Graphical model of the relationship between the measured ADC-map (red box, also denoted as ORIG), the texture parameter maps computed from it (yellow boxes), and finally the texture parameters (green ellipsoid) that were taken as feature inputs of the RF classification algorithm. ADC: apparent diffusion coefficient; RF: random forest.

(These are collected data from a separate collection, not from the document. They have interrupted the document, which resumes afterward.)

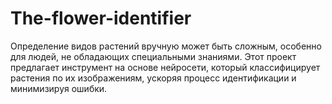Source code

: # The-flower-identifier
Определение видов растений вручную может быть сложным, особенно для людей, не обладающих специальными знаниями. Этот проект предлагает инструмент на основе нейросети, который классифицирует растения по их изображениям, ускоряя процесс идентификации и минимизируя ошибки.  
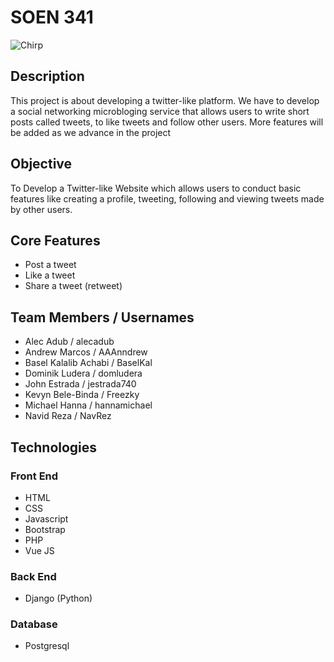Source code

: # SOEN 341

![Chirp](https://i.ibb.co/crv58YB/chirp.png)

## Description

This project is  about developing a twitter-like platform.  We have to develop a social networking microbloging service that allows users to write short posts called tweets, to like tweets and follow other users. More features will be added as we advance in the project

## Objective

To Develop a Twitter-like Website which allows users to conduct basic features like creating a profile, tweeting, following and viewing tweets made by other users.

## Core Features

* Post a tweet
* Like a tweet
* Share a tweet (retweet)

## Team Members / Usernames

* Alec Adub / alecadub
* Andrew Marcos / AAAnndrew
* Basel Kalalib Achabi / BaselKal
* Dominik Ludera / domludera
* John Estrada / jestrada740
* Kevyn Bele-Binda / Freezky
* Michael Hanna / hannamichael
* Navid Reza / NavRez

## Technologies

### Front End
* HTML
* CSS
* Javascript
* Bootstrap
* PHP
* Vue JS

### Back End
* Django (Python)

### Database
* Postgresql
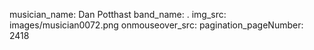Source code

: musician_name: Dan Potthast
band_name: .
img_src: images/musician0072.png
onmouseover_src: 
pagination_pageNumber: 2418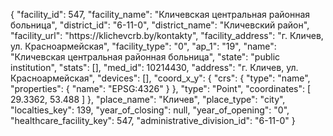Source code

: {
    "facility_id": 547,
    "facility_name": "Кличевская центральная районная больница",
    "district_id": "6-11-0",
    "district_name": "Кличевский район",
    "facility_url": "https:\/\/klichevcrb.by\/kontakty",
    "facility_address": "г. Кличев, ул. Красноармейская",
    "facility_type": "0",
    "ap_1": "19",
    "name": "Кличевская центральная районная больница",
    "state": "public institution",
    "stats": [],
    "med_id": 10214430,
    "address": "г. Кличев, ул. Красноармейская",
    "devices": [],
    "coord_x_y": {
        "crs": {
            "type": "name",
            "properties": {
                "name": "EPSG:4326"
            }
        },
        "type": "Point",
        "coordinates": [
            29.3362,
            53.488
        ]
    },
    "place_name": "Кличев",
    "place_type": "city",
    "localties_key": 139,
    "year_of_closing": null,
    "year_of_opening": "0",
    "healthcare_facility_key": 547,
    "administrative_division_id": "6-11-0"
}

Manual tumor segmentation and reproducibility of classifiers

Three independent raters segmented the tumor volume slice by slice in the ADC-maps of all 40 included PA, MDB, and EPM patients, by drawing manually contours that surround the complete tumor-affected tissue (i.e. solid parts and edema). Per slice, per contour, and per texture map 94 texture parameters are computed. The number of pixels within one contour defines the weighting factor for computation of the averaged mean value of the parameter over all slices. In this fashion, 94 texture parameters are obtained per patient to characterize the tumor. These values are the input features of the RF algorithm.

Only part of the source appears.